That most of the inconveniences charged on the Senate are incident to a Council of Advice. He differed from those who thought the Senate would sit constantly. He did not suppose it was meant that all the minute officers were to be appointed by the Senate, or any other original source, but by the higher officers of the departments to which they belong. [And he was also] of opinion that the people would be alarmed at an unnecessary creation of a new Corps which must increase the expence as well as influence of the Government.

King’s criticism, it seemed, were aimed mostly at Mr. Mason, endeavoring as they did to call into question the specific rationale behind his cited proposal. Mason, recall, had affirmed as justification for his plan to create a privy council that it would be dangerous to allow the Senate to sit constantly – as it must have done in order to attend to its power over appointments – and that it was also, inherently, “Too unwieldy & expensive for appointing officers, especially the smallest [.]” King evidently sought to counter these exact points when he argued in response that the Senate would actually not be forced to sit constantly, in no small part because it would not be expected to appoint every officer under commission to the federal government. The, “Higher officers of the departments [,]” to be sure, would require Senate confirmation, but these higher officers would then see to filling all the offices below their own. Bearing in mind, then, that the Senate could reasonably be trusted to attend to the relevant responsibility without creating more problems than were solved, the real question to be considered was whether it was strictly prudent that it do so. King, for his part, answered in the affirmative, though in a somewhat roundabout way.

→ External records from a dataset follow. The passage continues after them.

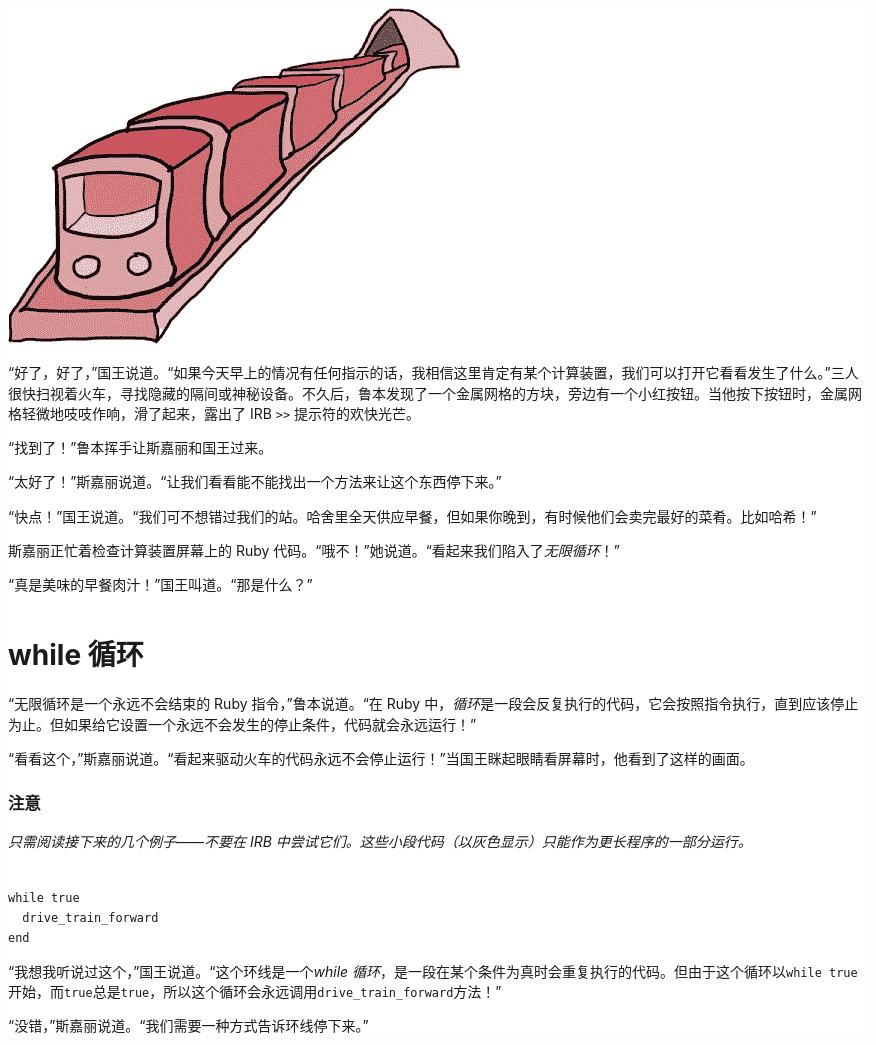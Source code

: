 ![没有标题的图片](img/httpatomoreillycomsourcenostarchimages2159993.png.jpg)

“好了，好了，”国王说道。“如果今天早上的情况有任何指示的话，我相信这里肯定有某个计算装置，我们可以打开它看看发生了什么。”三人很快扫视着火车，寻找隐藏的隔间或神秘设备。不久后，鲁本发现了一个金属网格的方块，旁边有一个小红按钮。当他按下按钮时，金属网格轻微地吱吱作响，滑了起来，露出了 IRB `>>` 提示符的欢快光芒。

“找到了！”鲁本挥手让斯嘉丽和国王过来。

“太好了！”斯嘉丽说道。“让我们看看能不能找出一个方法来让这个东西停下来。”

“快点！”国王说道。“我们可不想错过我们的站。哈舍里全天供应早餐，但如果你晚到，有时候他们会卖完最好的菜肴。比如哈希！”

斯嘉丽正忙着检查计算装置屏幕上的 Ruby 代码。“哦不！”她说道。“看起来我们陷入了*无限循环*！”

“真是美味的早餐肉汁！”国王叫道。“那是什么？”

# while 循环

“无限循环是一个永远不会结束的 Ruby 指令，”鲁本说道。“在 Ruby 中，*循环*是一段会反复执行的代码，它会按照指令执行，直到应该停止为止。但如果给它设置一个永远不会发生的停止条件，代码就会永远运行！”

“看看这个，”斯嘉丽说道。“看起来驱动火车的代码永远不会停止运行！”当国王眯起眼睛看屏幕时，他看到了这样的画面。

### 注意

*只需阅读接下来的几个例子——不要在 IRB 中尝试它们。这些小段代码（以灰色显示）只能作为更长程序的一部分运行。*

```

while true
  drive_train_forward
end

```

“我想我听说过这个，”国王说道。“这个环线是一个*while 循环*，是一段在某个条件为真时会重复执行的代码。但由于这个循环以`while true`开始，而`true`总是`true`，所以这个循环会永远调用`drive_train_forward`方法！”

“没错，”斯嘉丽说道。“我们需要一种方式告诉环线停下来。”
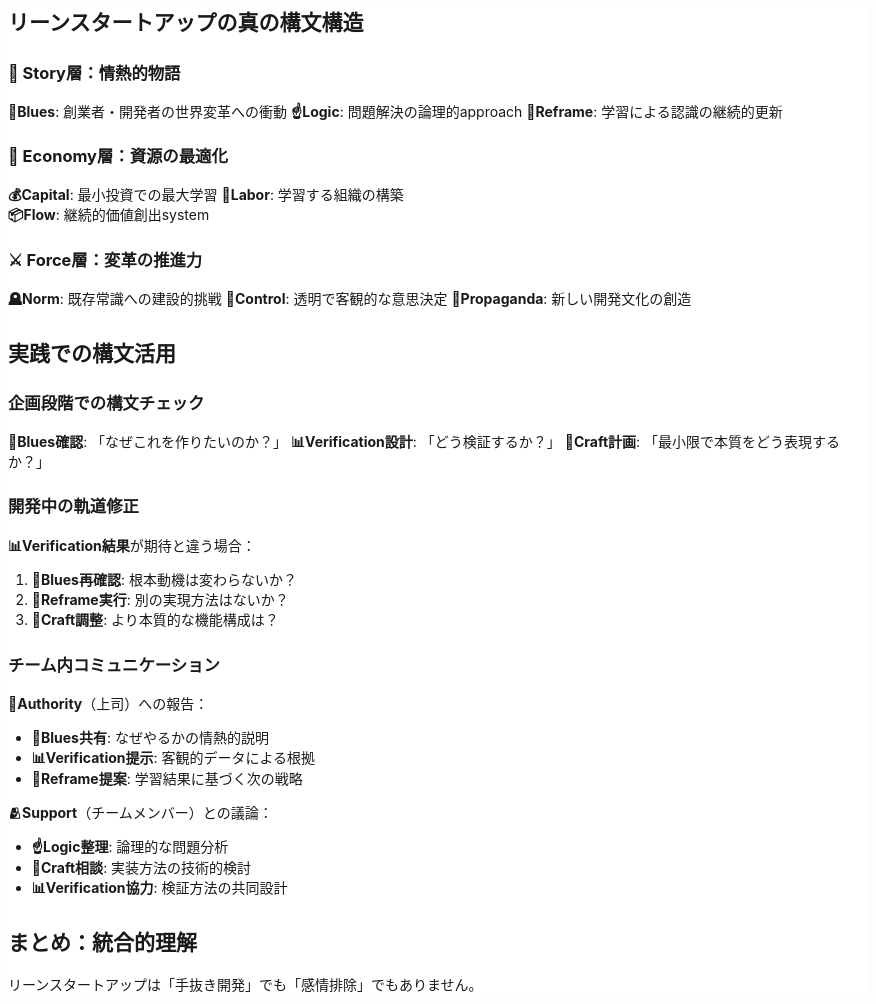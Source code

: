 ## リーンスタートアップの真の構文構造

### 📕 Story層：情熱的物語

**👏Blues**: 創業者・開発者の世界変革への衝動
**☝️Logic**: 問題解決の論理的approach
**🫱Reframe**: 学習による認識の継続的更新

### 🌾 Economy層：資源の最適化

**💰Capital**: 最小投資での最大学習
**🪏Labor**: 学習する組織の構築  
**📦Flow**: 継続的価値創出system

### ⚔️ Force層：変革の推進力

**🪦Norm**: 既存常識への建設的挑戦
**🔗Control**: 透明で客観的な意思決定
**📣Propaganda**: 新しい開発文化の創造

## 実践での構文活用

### 企画段階での構文チェック

**👏Blues確認**: 「なぜこれを作りたいのか？」
**📊Verification設計**: 「どう検証するか？」
**🧵Craft計画**: 「最小限で本質をどう表現するか？」

### 開発中の軌道修正

**📊Verification結果**が期待と違う場合：
1. **👏Blues再確認**: 根本動機は変わらないか？
2. **🫱Reframe実行**: 別の実現方法はないか？
3. **🧵Craft調整**: より本質的な機能構成は？

### チーム内コミュニケーション

**👑Authority**（上司）への報告：
- **👏Blues共有**: なぜやるかの情熱的説明
- **📊Verification提示**: 客観的データによる根拠
- **🫱Reframe提案**: 学習結果に基づく次の戦略

**🫂Support**（チームメンバー）との議論：
- **☝️Logic整理**: 論理的な問題分析
- **🧵Craft相談**: 実装方法の技術的検討
- **📊Verification協力**: 検証方法の共同設計

## まとめ：統合的理解

リーンスタートアップは「手抜き開発」でも「感情排除」でもありません。
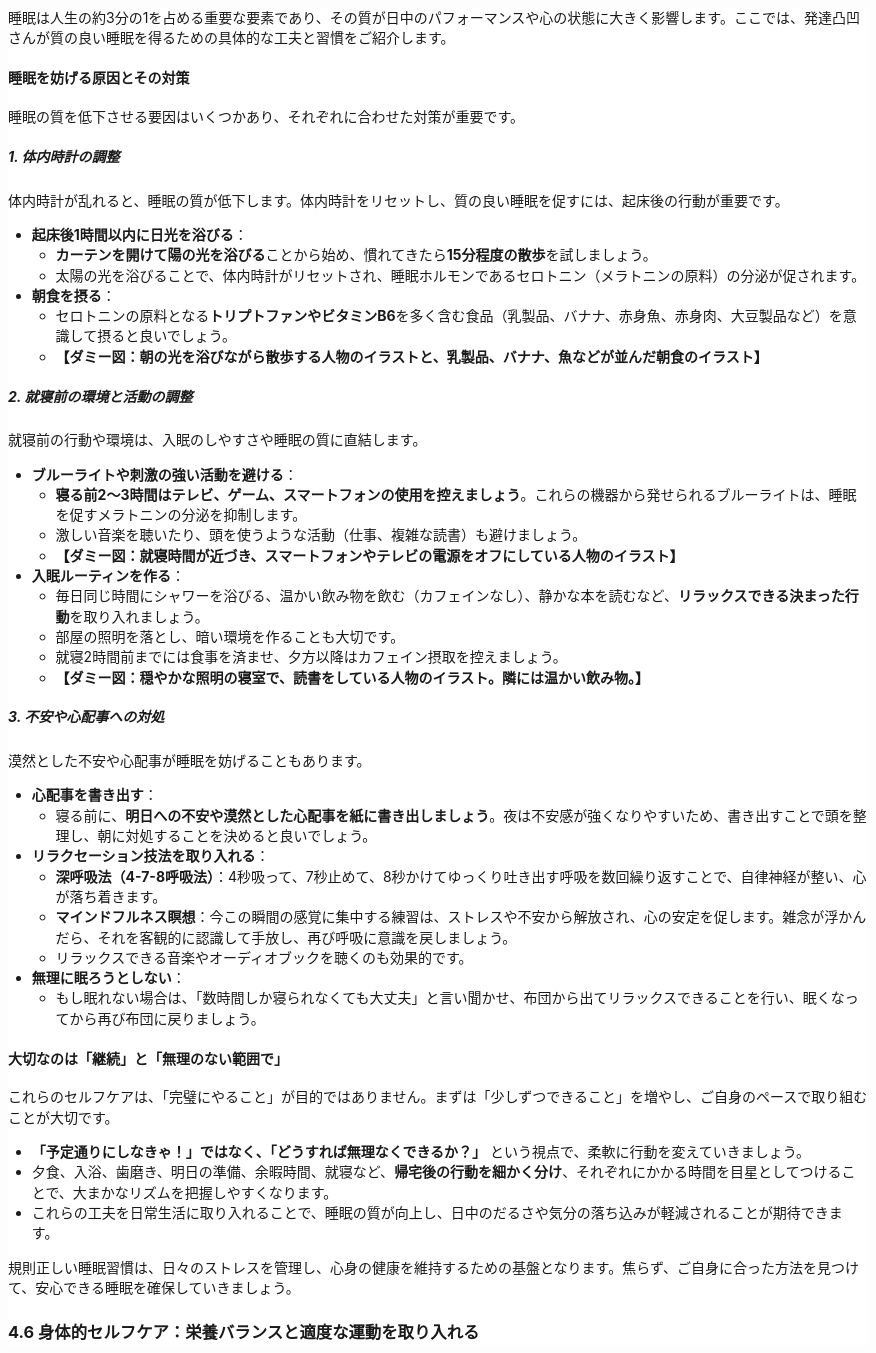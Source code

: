 睡眠は人生の約3分の1を占める重要な要素であり、その質が日中のパフォーマンスや心の状態に大きく影響します。ここでは、発達凸凹さんが質の良い睡眠を得るための具体的な工夫と習慣をご紹介します。

#### 睡眠を妨げる原因とその対策

睡眠の質を低下させる要因はいくつかあり、それぞれに合わせた対策が重要です。

##### 1. 体内時計の調整

体内時計が乱れると、睡眠の質が低下します。体内時計をリセットし、質の良い睡眠を促すには、起床後の行動が重要です。

*   **起床後1時間以内に日光を浴びる**：
    *   **カーテンを開けて陽の光を浴びる**ことから始め、慣れてきたら**15分程度の散歩**を試しましょう。
    *   太陽の光を浴びることで、体内時計がリセットされ、睡眠ホルモンであるセロトニン（メラトニンの原料）の分泌が促されます。
*   **朝食を摂る**：
    *   セロトニンの原料となる**トリプトファンやビタミンB6**を多く含む食品（乳製品、バナナ、赤身魚、赤身肉、大豆製品など）を意識して摂ると良いでしょう。
    *   **【ダミー図：朝の光を浴びながら散歩する人物のイラストと、乳製品、バナナ、魚などが並んだ朝食のイラスト】**

##### 2. 就寝前の環境と活動の調整

就寝前の行動や環境は、入眠のしやすさや睡眠の質に直結します。

*   **ブルーライトや刺激の強い活動を避ける**：
    *   **寝る前2〜3時間はテレビ、ゲーム、スマートフォンの使用を控えましょう**。これらの機器から発せられるブルーライトは、睡眠を促すメラトニンの分泌を抑制します。
    *   激しい音楽を聴いたり、頭を使うような活動（仕事、複雑な読書）も避けましょう。
    *   **【ダミー図：就寝時間が近づき、スマートフォンやテレビの電源をオフにしている人物のイラスト】**
*   **入眠ルーティンを作る**：
    *   毎日同じ時間にシャワーを浴びる、温かい飲み物を飲む（カフェインなし）、静かな本を読むなど、**リラックスできる決まった行動**を取り入れましょう。
    *   部屋の照明を落とし、暗い環境を作ることも大切です。
    *   就寝2時間前までには食事を済ませ、夕方以降はカフェイン摂取を控えましょう。
    *   **【ダミー図：穏やかな照明の寝室で、読書をしている人物のイラスト。隣には温かい飲み物。】**

##### 3. 不安や心配事への対処

漠然とした不安や心配事が睡眠を妨げることもあります。

*   **心配事を書き出す**：
    *   寝る前に、**明日への不安や漠然とした心配事を紙に書き出しましょう**。夜は不安感が強くなりやすいため、書き出すことで頭を整理し、朝に対処することを決めると良いでしょう。
*   **リラクセーション技法を取り入れる**：
    *   **深呼吸法（4-7-8呼吸法）**：4秒吸って、7秒止めて、8秒かけてゆっくり吐き出す呼吸を数回繰り返すことで、自律神経が整い、心が落ち着きます。
    *   **マインドフルネス瞑想**：今この瞬間の感覚に集中する練習は、ストレスや不安から解放され、心の安定を促します。雑念が浮かんだら、それを客観的に認識して手放し、再び呼吸に意識を戻しましょう。
    *   リラックスできる音楽やオーディオブックを聴くのも効果的です。
*   **無理に眠ろうとしない**：
    *   もし眠れない場合は、「数時間しか寝られなくても大丈夫」と言い聞かせ、布団から出てリラックスできることを行い、眠くなってから再び布団に戻りましょう。

#### 大切なのは「継続」と「無理のない範囲で」

これらのセルフケアは、「完璧にやること」が目的ではありません。まずは「少しずつできること」を増やし、ご自身のペースで取り組むことが大切です。

*   **「予定通りにしなきゃ！」ではなく、「どうすれば無理なくできるか？」** という視点で、柔軟に行動を変えていきましょう。
*   夕食、入浴、歯磨き、明日の準備、余暇時間、就寝など、**帰宅後の行動を細かく分け**、それぞれにかかる時間を目星としてつけることで、大まかなリズムを把握しやすくなります。
*   これらの工夫を日常生活に取り入れることで、睡眠の質が向上し、日中のだるさや気分の落ち込みが軽減されることが期待できます。

規則正しい睡眠習慣は、日々のストレスを管理し、心身の健康を維持するための基盤となります。焦らず、ご自身に合った方法を見つけて、安心できる睡眠を確保していきましょう。

### 4.6 身体的セルフケア：栄養バランスと適度な運動を取り入れる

    It wasn’t that King believed Mason’s privy council to be inadequate to the task it was designed to complete. Nor was it, based on his assertions, that he felt the Senate better suited to the same task in any particular sense. Rather, what gave him pause was what the creation of an entirely new organ of government likely portended for the acceptance of the scheme as a whole. “The people [,]” he said, “Would be alarmed at an unnecessary creation of a new Corps which must increase the expence as well as influence of the Government.” A pricy council of the type that Mason proposed might indeed have been able to help make federal appointments in a way that was effective, efficient, and relatively resistant to corruption. But would the performance of such an entity so far exceed that of the Senate as to justify potentially alienating the American people by creating yet another organ of government to whose dictates they must be beholden? King did not think so. As far as he was concerned, provided that the Senate’s authority over appointments was confined to a relatively small corps of officers, it made more sense to allow an institution upon whose necessity he and his fellow delegates had already agreed to take up certain new responsibilities than create yet another institution just for that purpose. Difficult as it would surely prove to convince the American people of the safety and utility of an expanded federal government, it made a certain amount of sense to keep said government as streamlined as was practicable. If the creation of a privy council wasn’t absolutely essential, in short, King was of the concerted opinion that it would be best left out.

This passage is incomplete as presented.